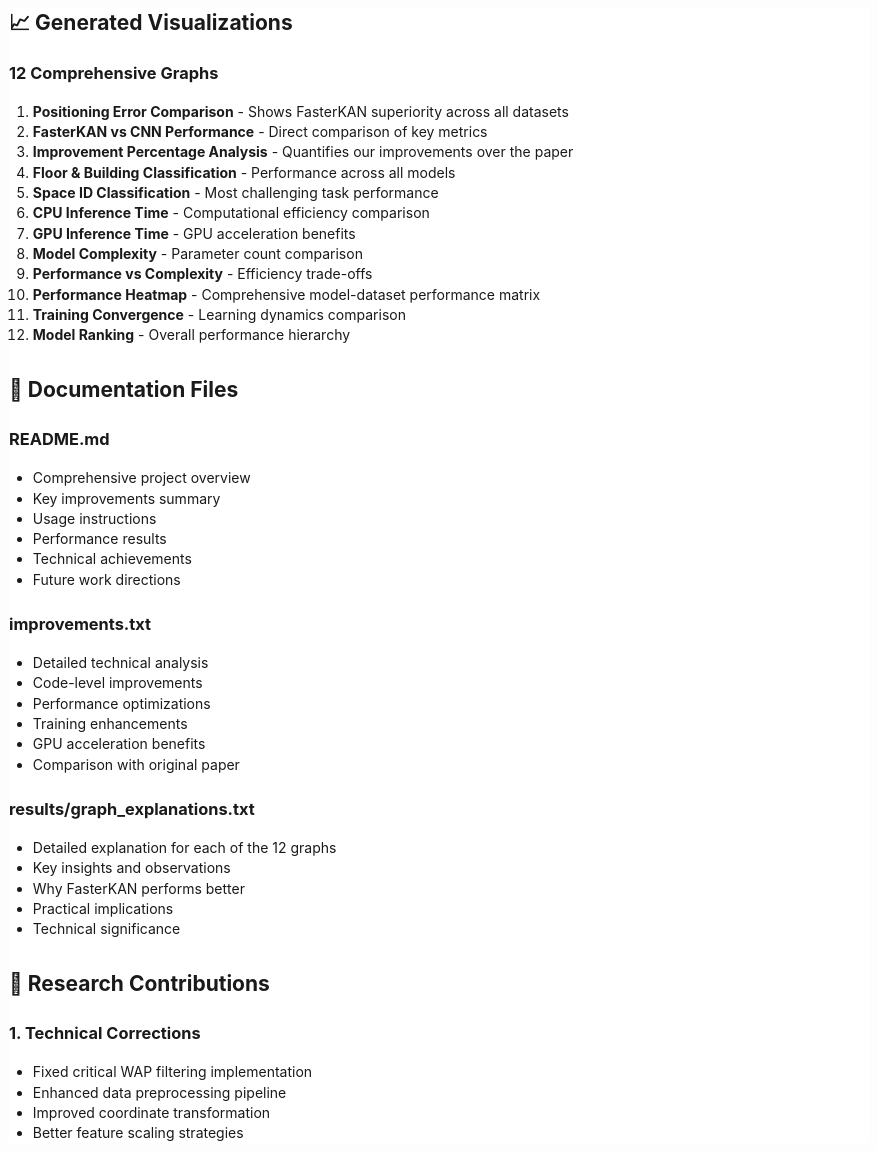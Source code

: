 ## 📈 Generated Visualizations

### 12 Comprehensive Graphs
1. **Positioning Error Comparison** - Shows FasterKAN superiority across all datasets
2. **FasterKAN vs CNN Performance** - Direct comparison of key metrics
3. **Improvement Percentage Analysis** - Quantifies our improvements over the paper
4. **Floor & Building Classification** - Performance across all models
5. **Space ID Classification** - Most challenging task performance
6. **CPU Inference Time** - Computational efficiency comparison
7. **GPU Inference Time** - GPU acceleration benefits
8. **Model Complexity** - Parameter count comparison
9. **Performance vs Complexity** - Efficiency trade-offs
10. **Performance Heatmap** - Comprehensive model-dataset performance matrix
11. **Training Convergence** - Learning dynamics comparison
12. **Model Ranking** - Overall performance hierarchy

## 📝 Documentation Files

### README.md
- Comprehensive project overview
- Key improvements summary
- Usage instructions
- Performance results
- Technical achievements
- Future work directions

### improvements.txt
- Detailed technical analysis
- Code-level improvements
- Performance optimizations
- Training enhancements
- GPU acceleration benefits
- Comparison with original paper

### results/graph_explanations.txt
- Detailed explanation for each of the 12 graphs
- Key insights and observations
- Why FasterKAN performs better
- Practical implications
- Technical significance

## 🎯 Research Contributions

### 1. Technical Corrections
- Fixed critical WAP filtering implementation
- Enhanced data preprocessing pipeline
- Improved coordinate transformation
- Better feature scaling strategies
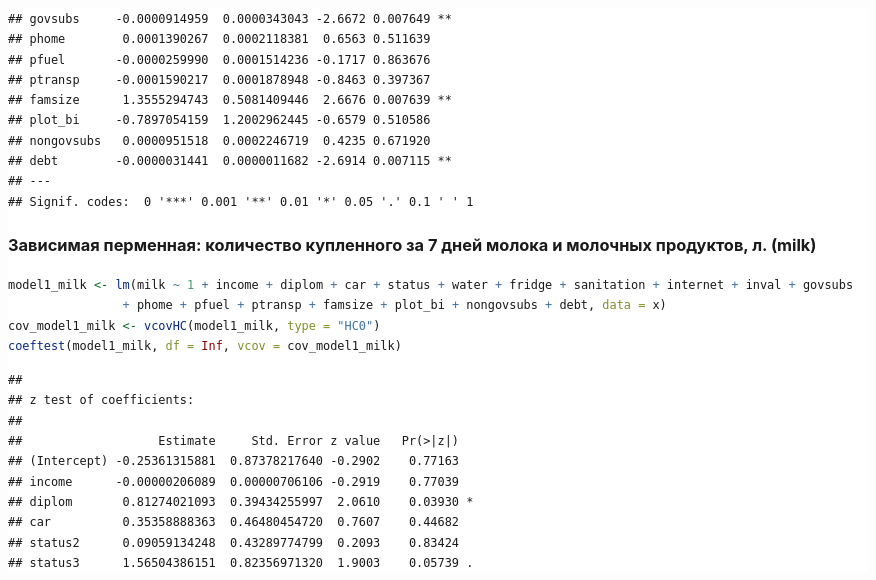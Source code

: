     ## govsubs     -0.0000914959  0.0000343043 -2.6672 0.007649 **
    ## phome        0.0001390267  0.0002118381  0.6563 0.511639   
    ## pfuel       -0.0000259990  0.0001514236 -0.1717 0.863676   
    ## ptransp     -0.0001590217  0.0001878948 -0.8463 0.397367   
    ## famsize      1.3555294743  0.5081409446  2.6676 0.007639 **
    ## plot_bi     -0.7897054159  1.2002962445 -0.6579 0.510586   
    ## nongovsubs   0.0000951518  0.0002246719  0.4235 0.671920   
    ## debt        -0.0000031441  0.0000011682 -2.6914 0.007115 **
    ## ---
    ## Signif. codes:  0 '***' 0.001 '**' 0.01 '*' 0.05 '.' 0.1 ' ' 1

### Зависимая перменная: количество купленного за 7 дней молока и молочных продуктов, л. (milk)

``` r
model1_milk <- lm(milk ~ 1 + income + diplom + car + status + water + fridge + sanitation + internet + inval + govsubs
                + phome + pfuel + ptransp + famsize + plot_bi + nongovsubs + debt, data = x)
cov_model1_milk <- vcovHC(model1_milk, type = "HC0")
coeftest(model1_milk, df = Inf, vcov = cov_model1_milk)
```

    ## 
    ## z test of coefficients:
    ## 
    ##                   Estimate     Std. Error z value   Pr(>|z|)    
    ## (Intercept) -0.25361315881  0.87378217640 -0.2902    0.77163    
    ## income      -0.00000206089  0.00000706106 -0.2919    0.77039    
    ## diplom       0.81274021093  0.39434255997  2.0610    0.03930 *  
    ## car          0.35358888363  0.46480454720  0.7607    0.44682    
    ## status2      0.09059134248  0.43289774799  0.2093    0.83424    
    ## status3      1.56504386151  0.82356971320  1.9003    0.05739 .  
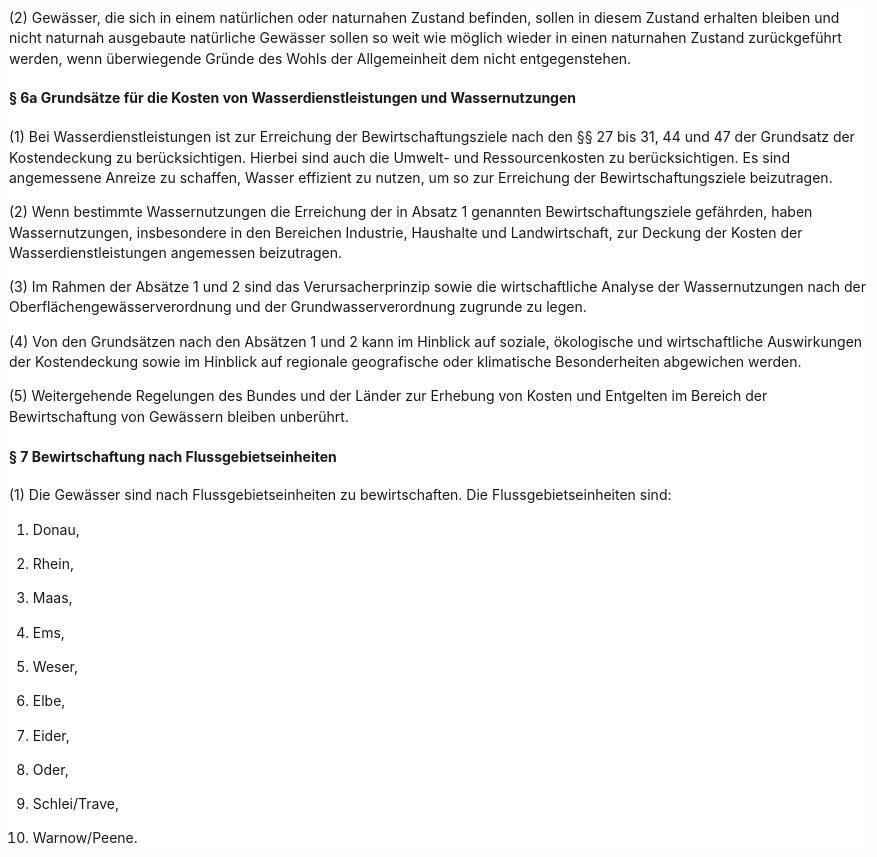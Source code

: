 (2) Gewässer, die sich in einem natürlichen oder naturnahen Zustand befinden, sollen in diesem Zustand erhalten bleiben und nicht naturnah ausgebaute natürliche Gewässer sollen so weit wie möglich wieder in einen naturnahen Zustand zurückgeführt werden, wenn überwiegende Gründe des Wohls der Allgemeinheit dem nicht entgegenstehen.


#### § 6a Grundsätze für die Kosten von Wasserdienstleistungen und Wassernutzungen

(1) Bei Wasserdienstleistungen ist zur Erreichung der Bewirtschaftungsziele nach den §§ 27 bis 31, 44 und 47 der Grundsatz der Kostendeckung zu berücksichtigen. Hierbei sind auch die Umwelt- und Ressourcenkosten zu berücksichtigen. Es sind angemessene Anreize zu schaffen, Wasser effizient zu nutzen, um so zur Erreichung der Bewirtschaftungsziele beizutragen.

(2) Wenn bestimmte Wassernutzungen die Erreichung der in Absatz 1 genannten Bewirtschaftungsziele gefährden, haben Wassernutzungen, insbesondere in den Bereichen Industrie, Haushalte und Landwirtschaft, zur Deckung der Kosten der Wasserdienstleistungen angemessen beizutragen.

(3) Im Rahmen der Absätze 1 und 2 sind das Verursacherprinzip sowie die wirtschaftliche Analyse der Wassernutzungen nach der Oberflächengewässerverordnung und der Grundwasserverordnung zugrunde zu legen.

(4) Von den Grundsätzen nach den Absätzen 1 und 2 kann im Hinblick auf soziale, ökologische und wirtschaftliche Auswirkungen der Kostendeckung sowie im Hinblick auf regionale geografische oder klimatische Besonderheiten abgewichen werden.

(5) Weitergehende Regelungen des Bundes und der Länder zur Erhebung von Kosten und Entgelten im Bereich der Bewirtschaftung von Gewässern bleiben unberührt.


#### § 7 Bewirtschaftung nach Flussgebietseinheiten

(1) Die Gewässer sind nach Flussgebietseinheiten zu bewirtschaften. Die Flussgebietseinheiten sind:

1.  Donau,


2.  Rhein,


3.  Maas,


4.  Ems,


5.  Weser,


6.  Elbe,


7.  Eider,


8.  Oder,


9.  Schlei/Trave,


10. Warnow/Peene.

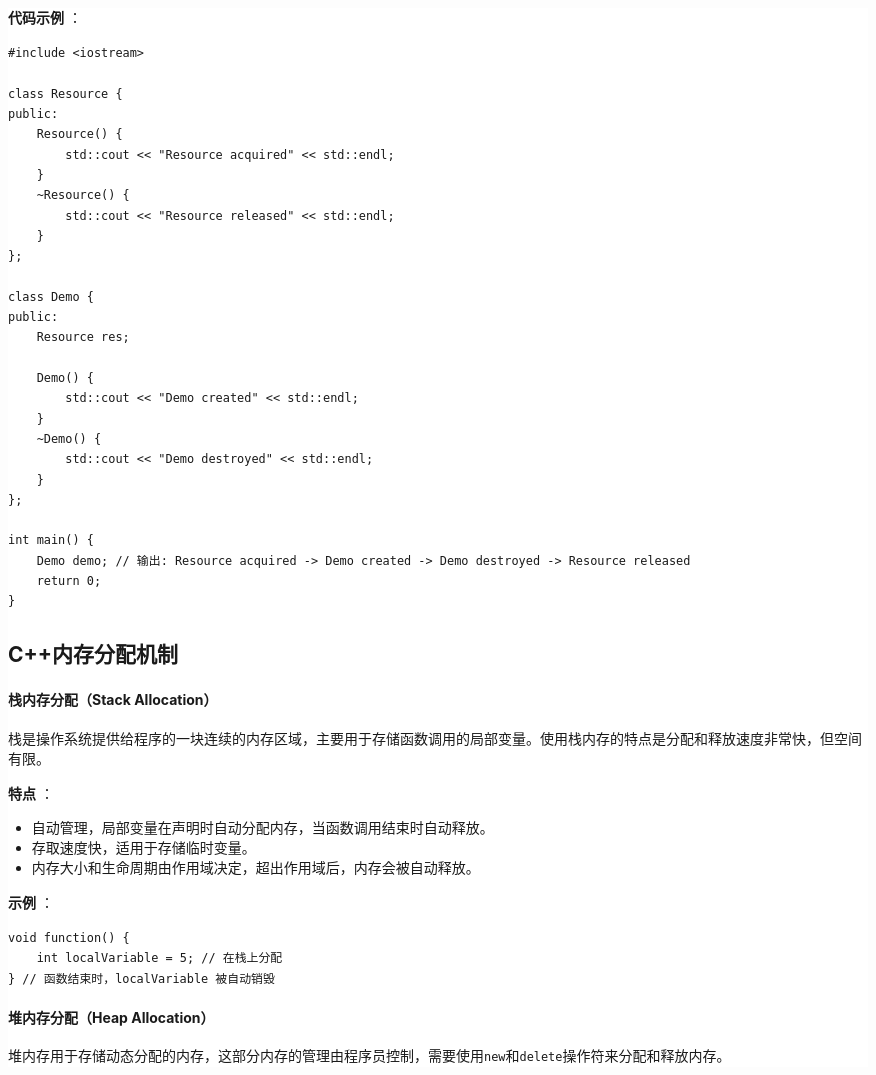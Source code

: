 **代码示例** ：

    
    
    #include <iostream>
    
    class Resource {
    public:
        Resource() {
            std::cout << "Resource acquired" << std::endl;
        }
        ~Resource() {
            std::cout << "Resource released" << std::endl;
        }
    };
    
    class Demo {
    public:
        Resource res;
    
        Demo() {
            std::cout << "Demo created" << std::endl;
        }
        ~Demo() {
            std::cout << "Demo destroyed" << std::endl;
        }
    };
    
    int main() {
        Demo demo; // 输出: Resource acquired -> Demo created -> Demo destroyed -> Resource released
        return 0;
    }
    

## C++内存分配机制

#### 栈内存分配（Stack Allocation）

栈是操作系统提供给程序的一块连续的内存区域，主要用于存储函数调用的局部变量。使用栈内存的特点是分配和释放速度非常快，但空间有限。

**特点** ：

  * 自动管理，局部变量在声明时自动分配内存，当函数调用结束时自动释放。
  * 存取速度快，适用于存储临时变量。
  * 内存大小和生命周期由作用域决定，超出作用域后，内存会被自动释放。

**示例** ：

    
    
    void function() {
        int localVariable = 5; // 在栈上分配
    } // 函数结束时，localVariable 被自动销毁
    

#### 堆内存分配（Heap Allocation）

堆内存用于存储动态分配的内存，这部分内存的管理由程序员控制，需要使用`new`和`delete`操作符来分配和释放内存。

Problem to solve:
Report every line in the data that holds "pfuel", copying each one.

Answer to this task:
    ## pfuel       -0.0000259990  0.0001514236 -0.1717 0.863676   
                + phome + pfuel + ptransp + famsize + plot_bi + nongovsubs + debt, data = x)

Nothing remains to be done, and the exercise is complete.